Portanto, os objetivos de um alto crescimento e uma moeda forte uniram-se nos dois últimos anos, a um terceiro objetivo que se pode classificar de desalavancagem financeira dirigido à liberalização do sector financeiro. E, para além disso, os dados fundamentais da economia mudaram de tal modo que se tornaram, em última instância, incompatíveis com esses objetivos.
Em suma, a manutenção de taxas de crescimento aceitáveis no meio de um processo de desalavancagem normalmente requerem uma taxa de câmbio mais baixa e, deste modo, condições de liquidez na economia interna menos restritivas. Para além disso, no período prévio ao início do ciclo de subida das taxas de juro pela Fed, as condições monetárias norte-americanas endureceram-se consideravelmente, sobretudo através de uma apreciação do dólar, que causou também uma valorização substancial do yuan. Desde o mês de maio do ano passado, a China tem assistido a persistentes saídas de capitais, o que supõe que o PBoC tem tido que intervir para manter estável a taxa de câmbio entre o dólar e o yuan. Apesar de ainda restar um enorme arsenal em forma de reservas de divisas para estabilizar a moeda, fica claro que a capacidade de o conseguir não é infinita.
A médio-longo prazo, consideramos que a atuação sobre a moeda chinesa é uma mudança positiva, já que reduz as incoerências nos objetivos de política anteriormente citados. Ainda assim, as consequências a curto prazo são mais incertas. Os principais riscos a curto prazo da manobra chinesa residem nos mercados emergentes e, talvez, não tanto na China, pois este país dispõe de três linhas de defesa que lhe permitem controlar o processo pelo menos no curto prazo: um superávit da balança por conta corrente, um arsenal de reserva e a existência de controlo de capitais. Quanto ao resto dos emergentes, a questão crucial é até que ponto a debilidade do yuan continuará a contagiar outras divisas. Se as moedas continuarem a desvalorizar-se, as perspetivas cíclicas destes países poderão deteriorar-se, já que os responsáveis pela elaboração das políticas terão finalmente que endurecer mais as suas políticas para estabilizar a situação.
No caso dos mercados desenvolvidos, o efeito deflacionário da depreciação das moedas da China e dos emergentes – e as matérias primas mais baratas – aumenta a probabilidade de um atraso no endurecimento das condições monetárias da Fed.

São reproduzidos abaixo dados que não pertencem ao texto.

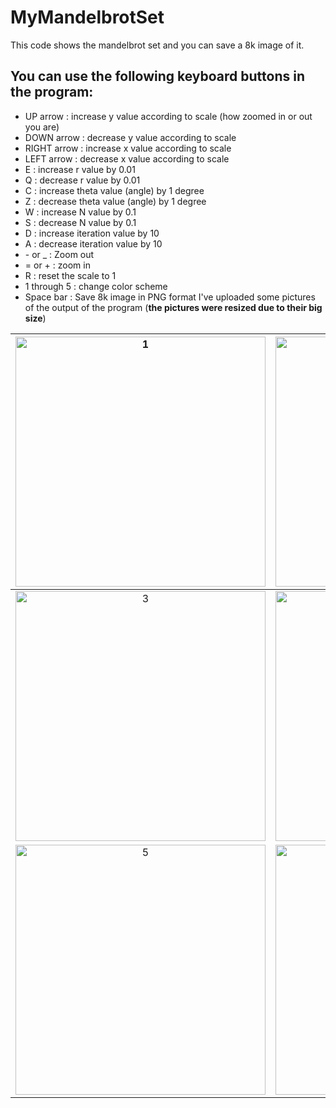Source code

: # MyMandelbrotSet

This code shows the mandelbrot set and you can save a 8k image of it.

## You can use the following keyboard buttons in the program:

-  UP arrow : increase y value according to scale (how zoomed in or out you are)</li>
-  DOWN arrow : decrease y value according to scale</li>
-  RIGHT arrow : increase x value according to scale</li>
-  LEFT arrow : decrease x value according to scale</li>
-  E : increase r value by 0.01</li>
-  Q : decrease r value by 0.01</li>
-  C : increase theta value (angle) by 1 degree</li>
-  Z : decrease theta value (angle) by 1 degree</li>
-  W : increase N value by 0.1</li>
-  S : decrease N value by 0.1</li>
-  D : increase iteration value by 10</li>
-  A : decrease iteration value by 10</li>
-  \- or \_ : Zoom out</li>
-  \= or \+ : zoom in</li>
-  R : reset the scale to 1</li>
-  1 through 5 : change color scheme</li>
-  Space bar : Save 8k image in PNG format
I've uploaded some pictures of the output of the program (**the pictures were resized due to their big size**)


|<img alt="1" src="https://github.com/user-attachments/assets/2c85fea2-30fd-4093-9ed2-69db2dc73b20" width="400">|<img alt="2" src="https://github.com/user-attachments/assets/4a986779-b0fa-40a5-8dbf-155a8f784363" width="400">|
|:---:|:---:|
|<img alt="3" src="https://github.com/user-attachments/assets/0aa562b6-fbce-4782-81fe-b7490f26cb61" width="400">|<img alt="4" src="https://github.com/user-attachments/assets/435bf188-2b7c-4efd-befa-ea8c8350baea" width="400">|
|<img alt="5" src="https://github.com/user-attachments/assets/7dcbf3fa-f688-4843-a825-700ab05dc415" width="400">|<img alt="6" src="https://github.com/user-attachments/assets/653dad12-0582-4259-a850-ddd38c253b60" width="400">|


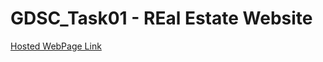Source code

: # GDSC_Task01 - REal Estate Website 
[Hosted WebPage Link](https://zippy-quokka-24114c.netlify.app/)
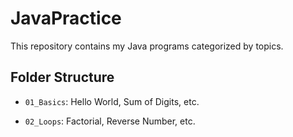 # JavaPractice

This repository contains my Java programs categorized by topics.

## Folder Structure

- `01_Basics`: Hello World, Sum of Digits, etc.

- `02_Loops`: Factorial, Reverse Number, etc.
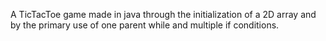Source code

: A TicTacToe game made in java through the initialization of a 2D array and by the primary use of one parent while and multiple if conditions.
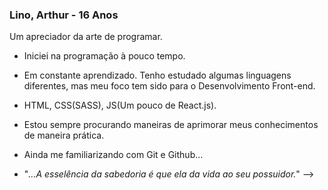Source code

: ### Lino, Arthur - 16 Anos

Um apreciador da arte de programar.

- Iniciei na programação à pouco tempo.
- Em constante aprendizado. Tenho estudado algumas linguagens diferentes, mas meu foco tem sido para o Desenvolvimento Front-end.
- HTML, CSS(SASS), JS(Um pouco de React.js).
- Estou sempre procurando maneiras de aprimorar meus conhecimentos de maneira prática. 
- Ainda me familiarizando com Git e Github...

- "_...A esselência da sabedoria é que ela da vida ao seu possuidor._"
-->
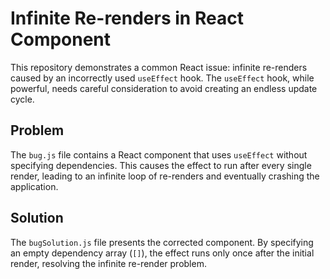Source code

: # Infinite Re-renders in React Component
This repository demonstrates a common React issue: infinite re-renders caused by an incorrectly used `useEffect` hook.  The `useEffect` hook, while powerful, needs careful consideration to avoid creating an endless update cycle.

## Problem
The `bug.js` file contains a React component that uses `useEffect` without specifying dependencies.  This causes the effect to run after every single render, leading to an infinite loop of re-renders and eventually crashing the application.

## Solution
The `bugSolution.js` file presents the corrected component. By specifying an empty dependency array (`[]`), the effect runs only once after the initial render, resolving the infinite re-render problem.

Segundo a calculadora FedWatch do grupo de mercados emergentes, a probabilidade de uma subida das taxas de juro em setembro desceu até 21%, e a probabilidade de uma subida em dezembro caiu até aos 48%. Se a propensão ao risco mundial voltar a dar sinais de vida nas próximas semanas, continuaremos a acreditar que a Fed começará a subir as taxas de juro no período entre setembro e dezembro. Unicamente variações realmente grandes de preço do petróleo, do dólar ou da propensão ao risco mundial fariam com que a Fed se abstivesse de o fazer.